When he discovered Ali’s true intentions, Worsley says Sunderland turned to Ali and said: “Are you mad?” Noting his client knows he is facing a long term in prison, Worsley reads out a letter of apology Sunderland sent to the Gawith family.
“There is nothing I can say to bring them back, nothing I can say or do to stop the pain or hurt you’re all feeling,” the letter says. “Kicking that door down will forever be the biggest mistake of my life.”
The family of Bryonie, Denisty, Oscar and Aubree have released the following statement: “Today, the judge sentenced the monsters who killed our beautiful family, Bryonie, and her three children Denisty, Oscar, and Aubree.
“But no sentence, no matter how long, can ever heal the pain they caused. No sentence can bring back their laughter, their hugs, their voices, their love. No sentence can bring back four hearts that should still be beating.

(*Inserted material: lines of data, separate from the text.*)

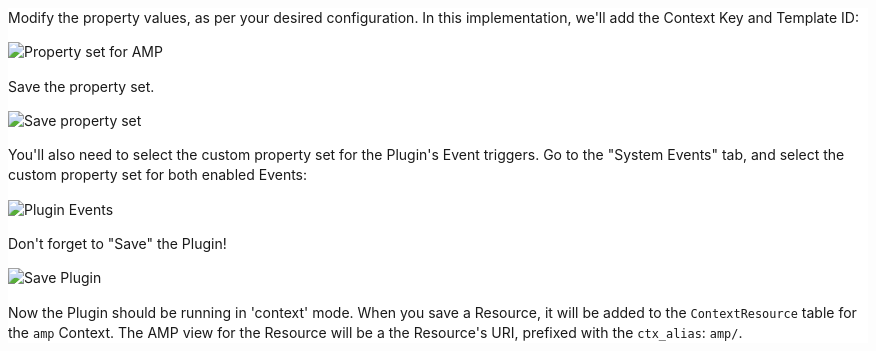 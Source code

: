 Modify the property values, as per your desired configuration. In this implementation, we'll add the Context Key and Template ID:

![Property set for AMP](https://www.sepiariver.ca/assets/uploads/images/Screenshot%202016-08-25%2009.00.07.png)

Save the property set.

![Save property set](https://www.sepiariver.ca/assets/uploads/images/Screenshot%202016-08-25%2009.17.28.png)

You'll also need to select the custom property set for the Plugin's Event triggers. Go to the "System Events" tab, and select the custom property set for both enabled Events:

![Plugin Events](https://www.sepiariver.ca/assets/uploads/images/Screenshot%202016-08-25%2009.19.06.png)

Don't forget to "Save" the Plugin!

![Save Plugin](https://www.sepiariver.ca/assets/uploads/images/Screenshot%202016-08-25%2009.19.22.png)

Now the Plugin should be running in 'context' mode. When you save a Resource, it will be added to the `ContextResource` table for the `amp` Context. The AMP view for the Resource will be a the Resource's URI, prefixed with the `ctx_alias`:  `amp/`.
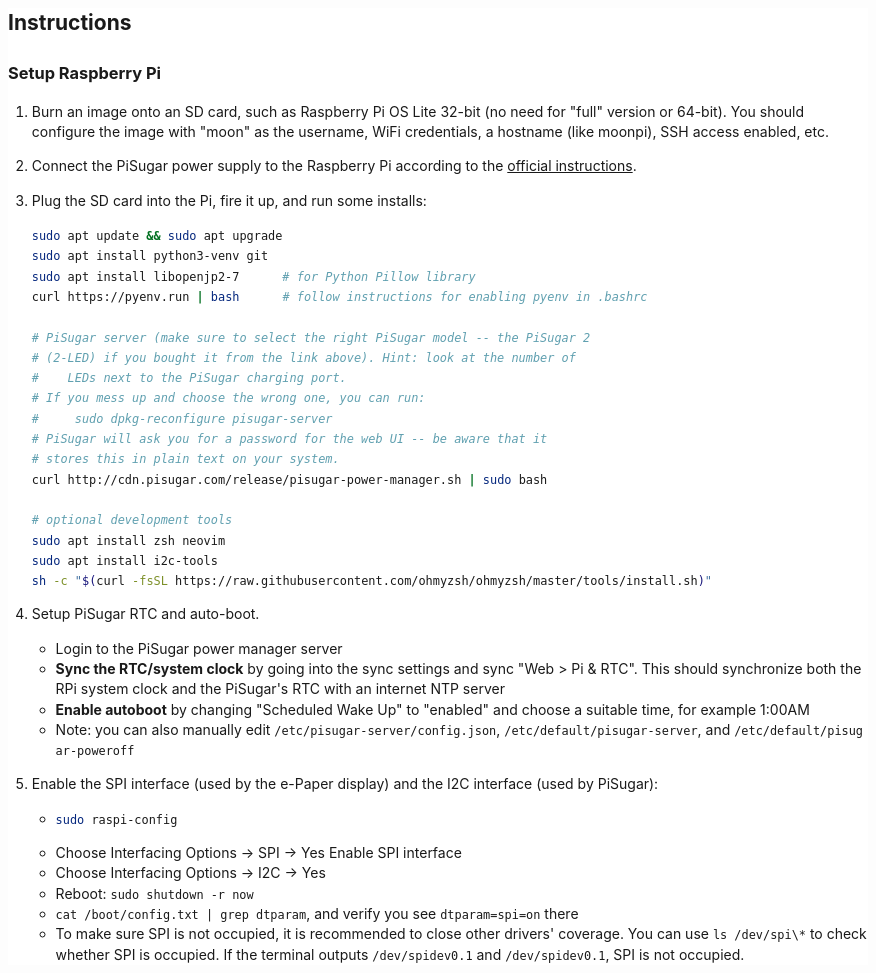 ## Instructions

### Setup Raspberry Pi

1. Burn an image onto an SD card, such as Raspberry Pi OS Lite 32-bit (no need
   for "full" version or 64-bit). You should configure the image with "moon" as
   the username, WiFi credentials, a hostname (like moonpi), SSH access enabled,
   etc.
1. Connect the PiSugar power supply to the Raspberry Pi according to the
   [official instructions](https://github.com/PiSugar/PiSugar/wiki/PiSugar2).
1. Plug the SD card into the Pi, fire it up, and run some installs:

   ```bash
   sudo apt update && sudo apt upgrade
   sudo apt install python3-venv git
   sudo apt install libopenjp2-7      # for Python Pillow library
   curl https://pyenv.run | bash      # follow instructions for enabling pyenv in .bashrc

   # PiSugar server (make sure to select the right PiSugar model -- the PiSugar 2
   # (2-LED) if you bought it from the link above). Hint: look at the number of
   #    LEDs next to the PiSugar charging port.
   # If you mess up and choose the wrong one, you can run:
   #     sudo dpkg-reconfigure pisugar-server
   # PiSugar will ask you for a password for the web UI -- be aware that it
   # stores this in plain text on your system.
   curl http://cdn.pisugar.com/release/pisugar-power-manager.sh | sudo bash

   # optional development tools
   sudo apt install zsh neovim
   sudo apt install i2c-tools
   sh -c "$(curl -fsSL https://raw.githubusercontent.com/ohmyzsh/ohmyzsh/master/tools/install.sh)"
   ```

1. Setup PiSugar RTC and auto-boot.

   - Login to the PiSugar power manager server
   - **Sync the RTC/system clock** by going into the sync settings and sync
     "Web > Pi & RTC". This should synchronize both the RPi system clock and the
     PiSugar's RTC with an internet NTP server
   - **Enable autoboot** by changing "Scheduled Wake Up" to "enabled" and choose
     a suitable time, for example 1:00AM
   - Note: you can also manually edit `/etc/pisugar-server/config.json`,
     `/etc/default/pisugar-server`, and `/etc/default/pisugar-poweroff`

1. Enable the SPI interface (used by the e-Paper display) and the I2C interface
   (used by PiSugar):

   - ```bash
     sudo raspi-config
     ```
   - Choose Interfacing Options -> SPI -> Yes Enable SPI interface
   - Choose Interfacing Options -> I2C -> Yes
   - Reboot: `sudo shutdown -r now`
   - `cat /boot/config.txt | grep dtparam`, and verify you see `dtparam=spi=on`
     there
   - To make sure SPI is not occupied, it is recommended to close other drivers'
     coverage. You can use `ls /dev/spi\*` to check whether SPI is occupied. If
     the terminal outputs `/dev/spidev0.1` and `/dev/spidev0.1`, SPI is not
     occupied.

Every day, our hearts ache with the emptiness they left behind. Every day, we feel the weight of their absence, the joy we lost, the moments that will never come. Every day, we remember them, the love, the light, the life, they gave to us so briefly, so beautifully.
“We carry them in every heartbeat, every tear, every memory, every act of love. They live in us, and through us, they will never be gone. Bryonie, Denisty, Oscar, Aubree, you are forever loved, forever ours, forever remembered and forever young.”